Formalism
by Frank Santoro
Sunday, April 13, 2008
I was going through yet another unmarked box of comics and found two books next to each other. Black Dogs by Ho Che Anderson and the issue 3 of the anthology, Instant Piano. Both are from the early 90s and both have stories in them with lots of dialogue. So I thought I’d compare them and riff on the striking differences between the two.There’s a Kyle Baker story in the Instant Piano about a couple at an outdoor cafe that is pretty great. Baker employs an invisible grid to hang his panels on and puts all the dialogue under the panels and more importantly under the person who is talking. It’s a signature device that Baker really made his own in Why I Hate Saturn and here he uses it effortlessly to great effect. By placing the dialogue below the panels he opens up the drawings themselves to function as film stills and encourages the reader to “read” the expressions, to really take time with them somehow. I’m not as hurried as I would be in other types stories that depict static characters with a lot of dialogue. Case in point would be the above page by Ho Che Anderson from Black Dogs. The opening shot is the first for this scene. On the previous page there is no mention of the couple in the story going to sit somewhere and talk under what appears to be an outdoor picnic area type of place. But there is no “master shot” of the couple talking, just that mustard color jacket under the shelter to give us a hint that they are sitting at a picnic table. Like Baker, Anderson uses close cropped framing to draw out the emotional content of the dialogue, but unlike Baker, Anderson makes it very difficult for the reader to follow the thread, to “read” into the charged conversation (it’s about race). In fact, it’s almost “un-readable”, the cropping of the figures is crowded further by the balloons of text creating a claustrophobic feeling that might in some strange way add tension to the conversation but instead just turns me off as a reader. I lost interest simply because it’s too hard to follow along. And I found it frustrating that such an important passage of the story (on the next page there is a fight) is without any structure to hold it all together, to move the reader through the page.
Anderson uses a grid, essentially, for the page but the way the dialogue overwhelms the page design obscures the flow of the reader. Baker’s “cleaner” approach is more successful and although I don’t think it necessary to put the dialogue under the panels, I do think that composing pages with grids is not as simple as it appears. One still must consider how the page is going to breathe and unfold in time.
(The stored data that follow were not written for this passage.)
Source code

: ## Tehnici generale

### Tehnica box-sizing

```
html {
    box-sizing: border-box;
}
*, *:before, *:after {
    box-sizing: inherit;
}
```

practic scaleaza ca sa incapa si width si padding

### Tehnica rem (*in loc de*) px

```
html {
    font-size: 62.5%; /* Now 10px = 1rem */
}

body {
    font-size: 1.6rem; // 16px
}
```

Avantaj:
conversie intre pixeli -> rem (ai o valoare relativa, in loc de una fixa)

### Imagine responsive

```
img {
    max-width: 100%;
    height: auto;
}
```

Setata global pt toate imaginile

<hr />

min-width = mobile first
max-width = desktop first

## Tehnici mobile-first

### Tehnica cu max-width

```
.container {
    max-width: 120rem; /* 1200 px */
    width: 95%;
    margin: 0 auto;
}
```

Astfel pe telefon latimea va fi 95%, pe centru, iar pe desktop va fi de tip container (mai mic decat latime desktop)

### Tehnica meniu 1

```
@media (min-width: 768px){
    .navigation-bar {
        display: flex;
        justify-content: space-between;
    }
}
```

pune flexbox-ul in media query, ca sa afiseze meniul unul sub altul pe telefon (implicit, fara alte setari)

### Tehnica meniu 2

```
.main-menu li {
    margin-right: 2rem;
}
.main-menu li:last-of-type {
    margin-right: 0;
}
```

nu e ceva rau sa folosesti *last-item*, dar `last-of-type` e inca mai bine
Labels: Formalism, Ho Che Anderson, Kyle Baker
This is very good. I’ve been thinking along these lines (no pun intended) myself and I’ll be posting on it soom. I’ll link back to this because you make the point about overwhelming dialogue better than I do – with the Kyle Baker piece.
Good stuff about the passage of time too and the act of reading.
Right on, Frank.
Did you ever read “Pop Life”?
I really wanted to like that series, and bought them all, but they were totally illegible. I still don’t know what they are about.
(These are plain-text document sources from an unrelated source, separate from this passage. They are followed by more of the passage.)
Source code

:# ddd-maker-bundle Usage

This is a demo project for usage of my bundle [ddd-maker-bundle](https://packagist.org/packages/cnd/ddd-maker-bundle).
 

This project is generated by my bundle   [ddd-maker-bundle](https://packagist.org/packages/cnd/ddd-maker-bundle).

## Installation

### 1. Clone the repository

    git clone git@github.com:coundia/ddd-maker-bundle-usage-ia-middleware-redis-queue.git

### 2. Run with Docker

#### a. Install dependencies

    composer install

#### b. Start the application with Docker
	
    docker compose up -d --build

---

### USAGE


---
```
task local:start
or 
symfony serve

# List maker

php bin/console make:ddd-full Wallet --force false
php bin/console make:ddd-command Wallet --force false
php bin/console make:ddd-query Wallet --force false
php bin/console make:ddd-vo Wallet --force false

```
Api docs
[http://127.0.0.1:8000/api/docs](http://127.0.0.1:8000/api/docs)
Anderson actually asked me to do back up stories in Pop Life after Storeyville was released in 95. But it didn’t work out (I was too busy with illustration jobs at the time just trying to make ends meet).
He’s a great styist but a little shaky when it comes to narrative transitions.
I really liked Wilfred Santiago’s artwork in that too, but all the stuff I see these days is computer collaged and more confusing. I’d like to see another straight up B/W strip from him.
He has a new book called Godhead that looks promising actually. What I’ve seen is in color. There’s not much info out there.
http://www.cafebabel.com/en/article.asp?Id=13023&T=T
http://linea.cafebabel.com
/en/post/2007/11/29/Ho-Che-Anderson:-dietro-le-quinte
I really enjoyed reading “Why I Hate Saturn” last year. Smart, witty writing.